L’émoi est à son comble chez Astek après que le journal l’Humanité (lire l’article) et Politis (lire l’article) ont publié cette semaine des documents internes révélant les pratiques sociales abusives des dirigeants de son agence Sud Est – la plus grosse et surtout la plus rentable de ce groupe de 1.800 salariés. Des documents qui montrent l’existence d’un système organisé visant à monter des dossiers pour licencier le plus rapidement possible des salariés en intercontrat ou les pousser à signer une rupture conventionnelle. En 2014, le groupe Astek aurait ainsi orchestré pas moins de 122 licenciements individuels pour faute sur un effectif d’un peu plus de 2.000 personnes personnes, selon une source syndicale. Et il y en aurait eu 99 en 2013.

Des départs contraints qui ont pris une proportion inédite dans l’entreprise. Selon cette même source, en 2011, 78% des départs étaient « volontaires » (ruptures conventionnelles, démissions, rupture période d’essai salarié). En 2014, ce ratio était descendu à 56%, soit près d’un salarié sur deux mis à la porte. Une propension à licencier qui ferait que le groupe a, selon l’Humanité, cumulé « près de 7 millions d’euros de provisions pour faire face aux nombreux recours aux prud’hommes engagés par des salariés ».

Tout est bon pour licencier un salarié, y compris les motifs les plus véniels, tels qu’ « arriver [quelques minutes] en retard », « manquer de proactivité » ou de « dynamisme », ou ne « pas respecter les règles de déclaration de congés de l’entreprise », comme en témoigne l’un de ces documents, intitulé « suivi contentieux », qui répertorie les différentes étapes aboutissant à l’exclusion de ceux que la société veut « sortir des effectifs ».

Les différents documents publiés montrent bien que l’intention de licencier précède souvent la collecte effective des motifs de licenciement et que l’entreprise n’avait souvent rien à reprocher aux salariés concernés jusque-là. Les licenciements ne visent d’ailleurs pas seulement les salariés en intercontrat. Des personnes qui ont été candidates aux élections professionnelles ou dont on pense qu’elles pourraient l’être peuvent être inquiétées.

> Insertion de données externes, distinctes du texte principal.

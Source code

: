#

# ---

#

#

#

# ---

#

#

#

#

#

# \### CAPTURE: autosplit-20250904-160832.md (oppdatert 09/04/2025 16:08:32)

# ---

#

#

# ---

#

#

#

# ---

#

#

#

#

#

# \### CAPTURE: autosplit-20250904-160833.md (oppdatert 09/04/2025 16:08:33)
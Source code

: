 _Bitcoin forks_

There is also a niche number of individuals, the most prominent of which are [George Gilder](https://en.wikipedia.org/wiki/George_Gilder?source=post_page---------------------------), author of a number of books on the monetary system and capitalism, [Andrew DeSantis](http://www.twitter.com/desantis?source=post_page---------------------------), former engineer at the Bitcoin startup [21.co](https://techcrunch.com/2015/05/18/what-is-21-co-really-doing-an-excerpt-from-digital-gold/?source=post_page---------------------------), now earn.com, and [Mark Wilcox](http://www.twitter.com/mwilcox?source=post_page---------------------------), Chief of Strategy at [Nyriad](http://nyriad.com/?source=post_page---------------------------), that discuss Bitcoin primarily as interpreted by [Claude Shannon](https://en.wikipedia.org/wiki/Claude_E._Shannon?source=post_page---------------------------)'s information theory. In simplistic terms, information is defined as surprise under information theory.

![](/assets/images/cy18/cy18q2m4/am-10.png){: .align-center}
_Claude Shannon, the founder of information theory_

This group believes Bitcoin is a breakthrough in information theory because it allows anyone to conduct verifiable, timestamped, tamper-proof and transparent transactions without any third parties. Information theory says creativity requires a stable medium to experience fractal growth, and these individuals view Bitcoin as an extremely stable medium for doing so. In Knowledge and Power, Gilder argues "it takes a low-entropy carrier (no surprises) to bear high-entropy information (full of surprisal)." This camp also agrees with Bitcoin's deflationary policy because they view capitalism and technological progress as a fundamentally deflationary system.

Des pratiques que syndicats et salariés dénoncent depuis longtemps mais que personne n’avait réussi à démontrer aussi indubitablement. Des e-mails montrent au passage que le président du directoire du groupe Astek ainsi que le service juridique sont parfaitement informés de ces procédures. Ce qui laisse penser que ce système a cours dans l’ensemble des agences du groupe. On notera à ce propos que le groupe a réduit son effectif de plus de 20% en l’espace de deux ans – passant d’environ 2.300 collaborateurs à 1.800 – sans avoir eu besoin de mettre en œuvre un plan de sauvegarde de l’emploi. Pour l’instant, la direction d’Astek n’a pas souhaité réagir aux sollicitations de l’Humanité et de Politis (ni aux nôtres).

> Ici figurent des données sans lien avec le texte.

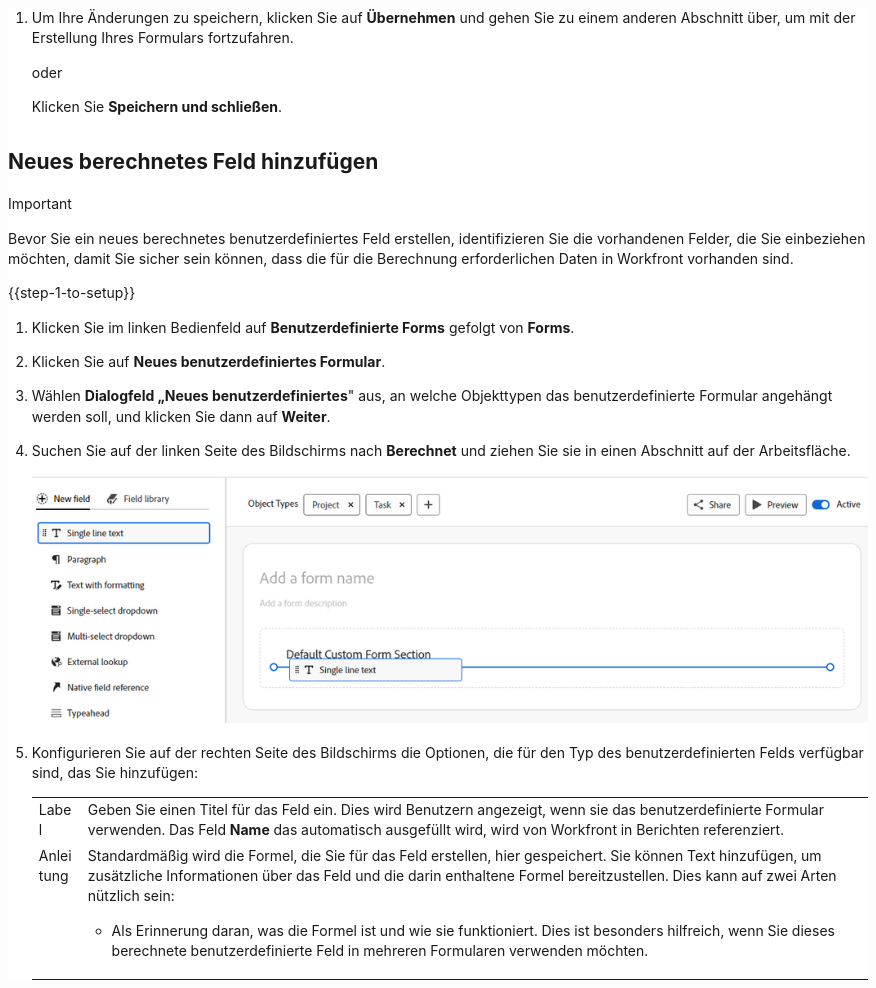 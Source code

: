 1. Um Ihre Änderungen zu speichern, klicken Sie auf **Übernehmen** und gehen Sie zu einem anderen Abschnitt über, um mit der Erstellung Ihres Formulars fortzufahren.

   oder

   Klicken Sie **Speichern und schließen**.

## Neues berechnetes Feld hinzufügen

>[!IMPORTANT]
>
>Bevor Sie ein neues berechnetes benutzerdefiniertes Feld erstellen, identifizieren Sie die vorhandenen Felder, die Sie einbeziehen möchten, damit Sie sicher sein können, dass die für die Berechnung erforderlichen Daten in Workfront vorhanden sind.

{{step-1-to-setup}}

1. Klicken Sie im linken Bedienfeld auf **Benutzerdefinierte Forms** gefolgt von **Forms**.

1. Klicken Sie auf **Neues benutzerdefiniertes Formular**.

   

1. Wählen **Dialogfeld „Neues benutzerdefiniertes**&quot; aus, an welche Objekttypen das benutzerdefinierte Formular angehängt werden soll, und klicken Sie dann auf **Weiter**.

1. Suchen Sie auf der linken Seite des Bildschirms nach **Berechnet** und ziehen Sie sie in einen Abschnitt auf der Arbeitsfläche.

   ![Feld in Abschnitt ziehen](assets/drag-field-to-section.png)

1. Konfigurieren Sie auf der rechten Seite des Bildschirms die Optionen, die für den Typ des benutzerdefinierten Felds verfügbar sind, das Sie hinzufügen:

   <table style="table-layout:auto"> 
    <col> 
    </col> 
    <col> 
    </col> 
    <tbody> 
     <tr> 
      <td role="rowheader">Label</td> 
      <td>Geben Sie einen Titel für das Feld ein. Dies wird Benutzern angezeigt, wenn sie das benutzerdefinierte Formular verwenden. Das Feld <b>Name</b> das automatisch ausgefüllt wird, wird von Workfront in Berichten referenziert.</td> 
     </tr> 
     <tr> 
      <td role="rowheader" id="instructions">Anleitung</td> 
      <td> Standardmäßig wird die Formel, die Sie für das Feld erstellen, hier gespeichert. Sie können Text hinzufügen, um zusätzliche Informationen über das Feld und die darin enthaltene Formel bereitzustellen. Dies kann auf zwei Arten nützlich sein: 
       <ul> 
      <li><p>Als Erinnerung daran, was die Formel ist und wie sie funktioniert. Dies ist besonders hilfreich, wenn Sie dieses berechnete benutzerdefinierte Feld in mehreren Formularen verwenden möchten.</p> </li>  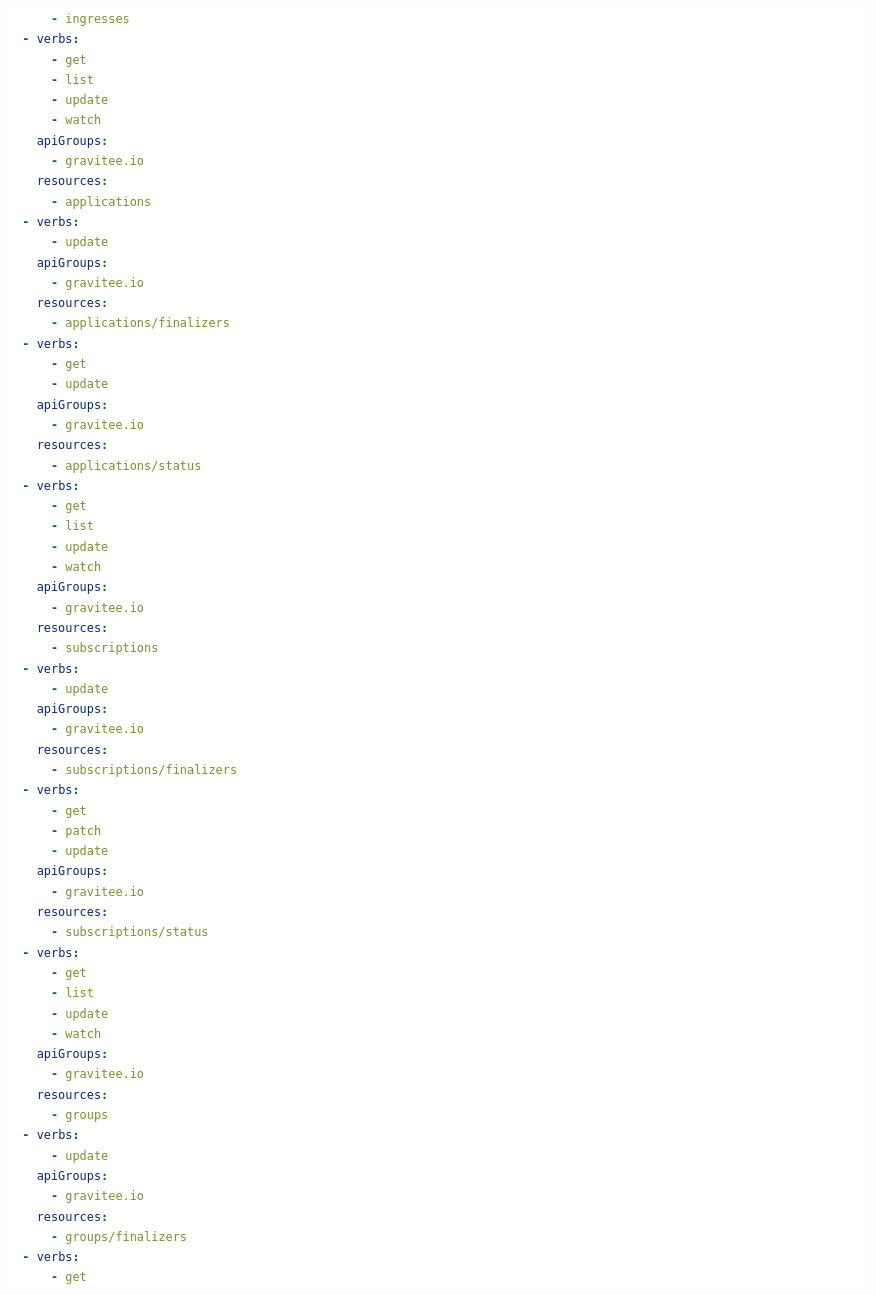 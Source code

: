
 ```yaml
      - ingresses
  - verbs:
      - get
      - list
      - update
      - watch
    apiGroups:
      - gravitee.io
    resources:
      - applications
  - verbs:
      - update
    apiGroups:
      - gravitee.io
    resources:
      - applications/finalizers
  - verbs:
      - get
      - update
    apiGroups:
      - gravitee.io
    resources:
      - applications/status
  - verbs:
      - get
      - list
      - update
      - watch
    apiGroups:
      - gravitee.io
    resources:
      - subscriptions
  - verbs:
      - update
    apiGroups:
      - gravitee.io
    resources:
      - subscriptions/finalizers
  - verbs:
      - get
      - patch
      - update
    apiGroups:
      - gravitee.io
    resources:
      - subscriptions/status
  - verbs:
      - get
      - list
      - update
      - watch
    apiGroups:
      - gravitee.io
    resources:
      - groups
  - verbs:
      - update
    apiGroups:
      - gravitee.io
    resources:
      - groups/finalizers
  - verbs:
      - get
```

Fin 2013, un rapport d’expertise de Cateis sur les risques psychosociaux remis au CHSCT pointait déjà un certains nombre de pratiques tendancieuses telles que les affectations de missions sans rapport avec les compétences des salariés, le recours abusif à la clause de mobilité, les carences en formation, le dialogue social inexistant. « Une liste à laquelle, on peut aussi ajouter les embauches sur mission ou les heures supplémentaires non payées », confie un syndicaliste.

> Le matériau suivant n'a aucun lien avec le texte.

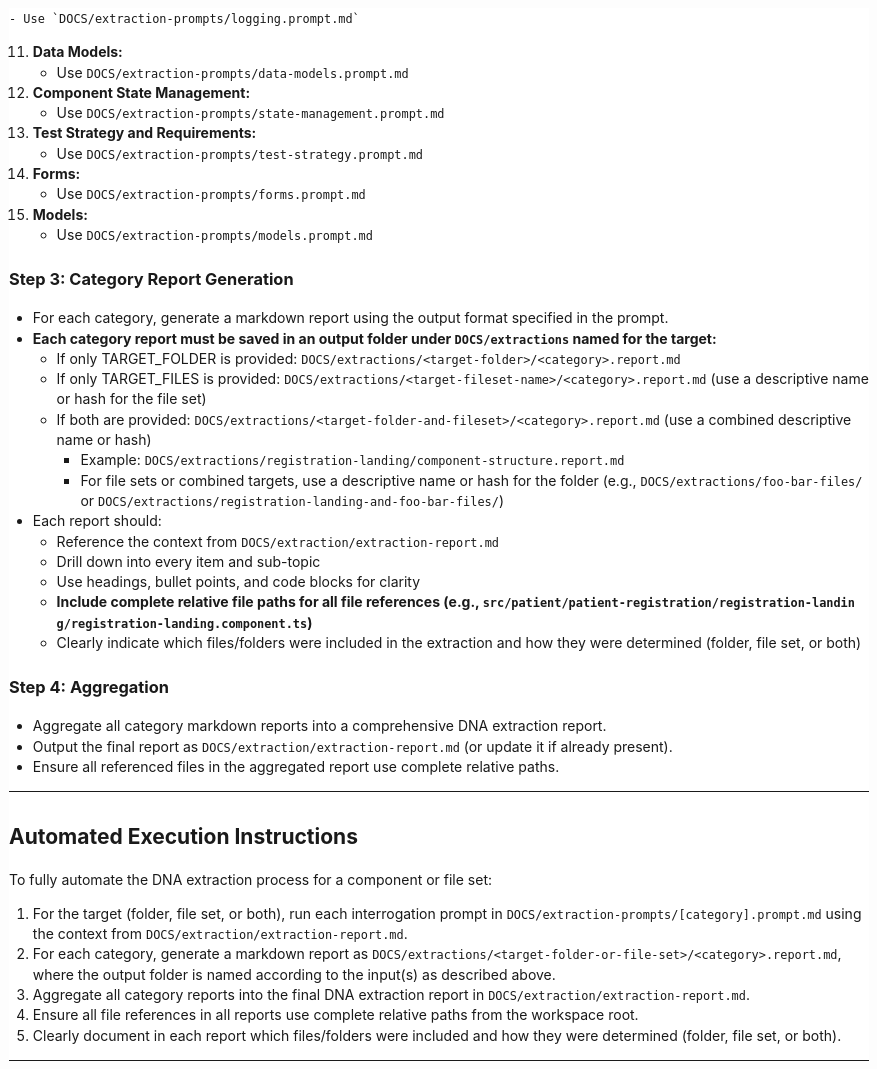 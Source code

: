     - Use `DOCS/extraction-prompts/logging.prompt.md`
11. **Data Models:**  
    - Use `DOCS/extraction-prompts/data-models.prompt.md`
12. **Component State Management:**  
    - Use `DOCS/extraction-prompts/state-management.prompt.md`
13. **Test Strategy and Requirements:**  
    - Use `DOCS/extraction-prompts/test-strategy.prompt.md`
14. **Forms:**  
    - Use `DOCS/extraction-prompts/forms.prompt.md`
15. **Models:**  
    - Use `DOCS/extraction-prompts/models.prompt.md`


### Step 3: Category Report Generation

- For each category, generate a markdown report using the output format specified in the prompt.
- **Each category report must be saved in an output folder under `DOCS/extractions` named for the target:**
   - If only TARGET_FOLDER is provided: `DOCS/extractions/<target-folder>/<category>.report.md`
   - If only TARGET_FILES is provided: `DOCS/extractions/<target-fileset-name>/<category>.report.md` (use a descriptive name or hash for the file set)
   - If both are provided: `DOCS/extractions/<target-folder-and-fileset>/<category>.report.md` (use a combined descriptive name or hash)
      - Example: `DOCS/extractions/registration-landing/component-structure.report.md`
      - For file sets or combined targets, use a descriptive name or hash for the folder (e.g., `DOCS/extractions/foo-bar-files/` or `DOCS/extractions/registration-landing-and-foo-bar-files/`)
- Each report should:
   - Reference the context from `DOCS/extraction/extraction-report.md`
   - Drill down into every item and sub-topic
   - Use headings, bullet points, and code blocks for clarity
   - **Include complete relative file paths for all file references (e.g., `src/patient/patient-registration/registration-landing/registration-landing.component.ts`)**
   - Clearly indicate which files/folders were included in the extraction and how they were determined (folder, file set, or both)

### Step 4: Aggregation

- Aggregate all category markdown reports into a comprehensive DNA extraction report.
- Output the final report as `DOCS/extraction/extraction-report.md` (or update it if already present).
- Ensure all referenced files in the aggregated report use complete relative paths.

---

## Automated Execution Instructions

To fully automate the DNA extraction process for a component or file set:
1. For the target (folder, file set, or both), run each interrogation prompt in `DOCS/extraction-prompts/[category].prompt.md` using the context from `DOCS/extraction/extraction-report.md`.
2. For each category, generate a markdown report as `DOCS/extractions/<target-folder-or-file-set>/<category>.report.md`, where the output folder is named according to the input(s) as described above.
3. Aggregate all category reports into the final DNA extraction report in `DOCS/extraction/extraction-report.md`.
4. Ensure all file references in all reports use complete relative paths from the workspace root.
5. Clearly document in each report which files/folders were included and how they were determined (folder, file set, or both).

---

Ce rapport faisait suite aux mobilisations du printemps 2013. À l’époque, les salariés dénonçaient le blocage des salaires, la politique de gestion des fins de missions et demandaient une régularisation de la participation. Mais malgré quelques vagues promesses et un début de réorganisation en interne rien n’avait bougé. Et la procédure en justice pour « réduction illégale des effectifs » entamée en 2014 par le CCE n’y avait rien fait.

Cette fois, les révélations de l’Humanité et de Politis, pourraient bien changer la donne.

Mise à jour du 18 septembre à 14h24 : une erreur s’était glissée dans la version initiale de cet article. Nous avons écrit que Astek Sud Est était à l’origine de 122 licenciements pour l’année 2014 alors qu’il s’agit en fait du nombre de licenciements pour l’ensemble du groupe.